百子は気づいたら、結構名の売れた作家兼脚本家になっていった。
ジュンとはジュンが日本に来るたびに会っていたのだが、ジュンも海外遠征に忙しく、百子も売れっ子になったので、次第に会わなくなった。
でも最後に別れる時、ジュンは言った。
『百子。小説のネタ切れたらまた連絡して!』
日本語が出来ると言っても、いくらGoogle翻訳使えても、百子の小説をジュンが読んだとは思えないのだが....
ジュンは知っていたのだろうか?百子がジュンから聞いた話を小説としてリメイクしていた事を?

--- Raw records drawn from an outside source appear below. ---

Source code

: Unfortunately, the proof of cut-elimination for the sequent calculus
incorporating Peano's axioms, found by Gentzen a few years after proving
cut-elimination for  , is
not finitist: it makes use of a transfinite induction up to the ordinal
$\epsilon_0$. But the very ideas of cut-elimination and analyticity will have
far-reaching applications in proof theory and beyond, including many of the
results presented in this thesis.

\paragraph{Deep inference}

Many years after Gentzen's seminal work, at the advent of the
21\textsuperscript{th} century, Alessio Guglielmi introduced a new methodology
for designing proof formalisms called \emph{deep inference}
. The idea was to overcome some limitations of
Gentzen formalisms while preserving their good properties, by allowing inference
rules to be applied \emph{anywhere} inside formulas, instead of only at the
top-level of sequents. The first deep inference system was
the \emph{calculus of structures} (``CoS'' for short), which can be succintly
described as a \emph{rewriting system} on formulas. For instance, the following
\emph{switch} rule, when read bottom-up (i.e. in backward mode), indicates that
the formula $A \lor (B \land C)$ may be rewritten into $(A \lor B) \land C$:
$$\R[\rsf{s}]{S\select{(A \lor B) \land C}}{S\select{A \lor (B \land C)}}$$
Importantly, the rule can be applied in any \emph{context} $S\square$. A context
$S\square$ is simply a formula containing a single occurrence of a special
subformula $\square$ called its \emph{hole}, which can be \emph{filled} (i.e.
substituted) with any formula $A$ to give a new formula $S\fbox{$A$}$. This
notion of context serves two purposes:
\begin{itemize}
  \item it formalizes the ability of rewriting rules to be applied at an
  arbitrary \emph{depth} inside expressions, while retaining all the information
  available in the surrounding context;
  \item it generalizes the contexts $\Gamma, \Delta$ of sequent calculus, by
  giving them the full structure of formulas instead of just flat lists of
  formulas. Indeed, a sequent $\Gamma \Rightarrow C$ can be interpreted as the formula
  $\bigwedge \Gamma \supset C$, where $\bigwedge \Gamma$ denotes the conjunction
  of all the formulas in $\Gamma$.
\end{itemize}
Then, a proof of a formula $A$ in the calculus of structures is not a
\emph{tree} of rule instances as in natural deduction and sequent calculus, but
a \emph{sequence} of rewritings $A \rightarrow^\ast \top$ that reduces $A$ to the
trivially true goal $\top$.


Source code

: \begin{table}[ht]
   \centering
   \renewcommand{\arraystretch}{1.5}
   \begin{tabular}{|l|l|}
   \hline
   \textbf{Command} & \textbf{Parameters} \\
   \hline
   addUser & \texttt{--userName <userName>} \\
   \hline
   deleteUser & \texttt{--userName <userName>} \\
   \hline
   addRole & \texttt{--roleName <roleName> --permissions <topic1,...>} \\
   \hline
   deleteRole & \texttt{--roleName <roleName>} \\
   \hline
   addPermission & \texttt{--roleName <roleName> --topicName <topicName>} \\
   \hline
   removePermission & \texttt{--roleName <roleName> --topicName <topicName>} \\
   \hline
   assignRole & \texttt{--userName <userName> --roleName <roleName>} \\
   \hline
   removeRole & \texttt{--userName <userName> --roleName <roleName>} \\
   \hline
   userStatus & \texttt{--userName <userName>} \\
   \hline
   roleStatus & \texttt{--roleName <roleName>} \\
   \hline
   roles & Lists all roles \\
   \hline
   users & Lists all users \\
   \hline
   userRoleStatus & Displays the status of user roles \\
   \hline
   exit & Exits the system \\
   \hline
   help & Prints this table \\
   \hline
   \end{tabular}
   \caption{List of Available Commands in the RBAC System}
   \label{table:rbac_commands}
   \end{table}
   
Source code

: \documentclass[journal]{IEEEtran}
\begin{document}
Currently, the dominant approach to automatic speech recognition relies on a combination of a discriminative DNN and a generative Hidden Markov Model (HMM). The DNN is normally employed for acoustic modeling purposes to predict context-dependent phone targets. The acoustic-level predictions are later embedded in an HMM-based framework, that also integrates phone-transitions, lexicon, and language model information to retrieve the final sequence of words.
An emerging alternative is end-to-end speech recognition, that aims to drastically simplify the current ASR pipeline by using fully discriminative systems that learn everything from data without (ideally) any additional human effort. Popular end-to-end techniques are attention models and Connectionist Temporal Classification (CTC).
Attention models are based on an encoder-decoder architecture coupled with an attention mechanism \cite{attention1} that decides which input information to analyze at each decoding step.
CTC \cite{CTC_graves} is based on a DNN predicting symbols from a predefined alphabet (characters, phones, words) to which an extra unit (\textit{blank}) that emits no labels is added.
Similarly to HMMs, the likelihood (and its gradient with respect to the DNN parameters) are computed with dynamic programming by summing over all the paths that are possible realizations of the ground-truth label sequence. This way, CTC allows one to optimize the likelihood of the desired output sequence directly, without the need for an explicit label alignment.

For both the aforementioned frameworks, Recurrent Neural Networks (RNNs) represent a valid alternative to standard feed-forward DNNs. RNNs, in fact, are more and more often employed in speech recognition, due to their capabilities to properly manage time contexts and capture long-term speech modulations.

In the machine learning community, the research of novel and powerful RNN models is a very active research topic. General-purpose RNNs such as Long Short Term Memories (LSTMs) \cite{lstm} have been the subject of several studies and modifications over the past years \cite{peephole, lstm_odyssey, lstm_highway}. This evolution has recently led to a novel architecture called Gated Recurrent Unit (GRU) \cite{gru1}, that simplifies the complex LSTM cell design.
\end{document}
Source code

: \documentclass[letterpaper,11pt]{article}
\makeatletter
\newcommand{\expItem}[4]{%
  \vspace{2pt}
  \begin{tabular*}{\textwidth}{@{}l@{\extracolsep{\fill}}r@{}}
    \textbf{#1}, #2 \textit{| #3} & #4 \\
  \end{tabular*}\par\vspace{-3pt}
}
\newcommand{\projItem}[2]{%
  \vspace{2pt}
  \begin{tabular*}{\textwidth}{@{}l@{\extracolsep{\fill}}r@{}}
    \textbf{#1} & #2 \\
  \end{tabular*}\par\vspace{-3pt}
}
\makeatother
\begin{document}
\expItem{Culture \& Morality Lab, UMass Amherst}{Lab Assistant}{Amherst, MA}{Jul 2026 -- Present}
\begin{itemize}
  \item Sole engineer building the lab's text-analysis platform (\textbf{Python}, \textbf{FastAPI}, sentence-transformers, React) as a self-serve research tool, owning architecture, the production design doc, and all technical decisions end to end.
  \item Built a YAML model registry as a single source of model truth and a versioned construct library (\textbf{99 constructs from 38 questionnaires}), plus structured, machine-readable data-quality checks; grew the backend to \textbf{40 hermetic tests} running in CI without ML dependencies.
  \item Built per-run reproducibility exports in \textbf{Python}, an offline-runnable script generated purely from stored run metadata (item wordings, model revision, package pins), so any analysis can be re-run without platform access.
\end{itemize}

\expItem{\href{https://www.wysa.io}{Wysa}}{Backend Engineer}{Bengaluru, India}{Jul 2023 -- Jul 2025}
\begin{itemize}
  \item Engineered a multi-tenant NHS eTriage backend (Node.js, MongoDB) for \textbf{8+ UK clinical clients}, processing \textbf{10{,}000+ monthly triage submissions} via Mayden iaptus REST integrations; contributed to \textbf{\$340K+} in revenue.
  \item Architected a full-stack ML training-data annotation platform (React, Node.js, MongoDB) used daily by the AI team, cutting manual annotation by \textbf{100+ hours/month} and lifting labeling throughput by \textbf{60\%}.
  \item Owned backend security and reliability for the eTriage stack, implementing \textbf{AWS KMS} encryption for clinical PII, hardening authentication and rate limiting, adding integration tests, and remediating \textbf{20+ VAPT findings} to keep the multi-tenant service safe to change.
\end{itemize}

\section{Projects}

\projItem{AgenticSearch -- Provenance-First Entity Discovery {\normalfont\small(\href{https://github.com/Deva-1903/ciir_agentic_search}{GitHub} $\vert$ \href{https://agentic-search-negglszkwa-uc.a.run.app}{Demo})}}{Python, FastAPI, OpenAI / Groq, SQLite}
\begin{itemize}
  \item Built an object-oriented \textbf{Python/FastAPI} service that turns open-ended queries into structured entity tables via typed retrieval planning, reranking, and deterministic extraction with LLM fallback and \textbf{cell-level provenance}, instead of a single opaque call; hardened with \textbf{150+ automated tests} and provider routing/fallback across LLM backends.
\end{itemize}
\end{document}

その後百子は、医者、大学生、イケメンだけが取り柄の売れないモデル、カリスマ美容師、大工などなどと付き合い、自分との恋愛をweb小説にアップしまくった。
百子に題材にされて別れた男達は不思議に運が落ちて行った。
百子がどうしても書けなかったのがジュンとの日々だった。
もしかして自分はジュンを愛していたのだろうか?ジュンを裏切ったのに。
百子は小説のネタ探しだけに男漁りする事にいい加減嫌気がさしていた。
ジュンに会いたい、もう一度抱かれたい。今や百子など手の届かないアイドルになってしまったけど。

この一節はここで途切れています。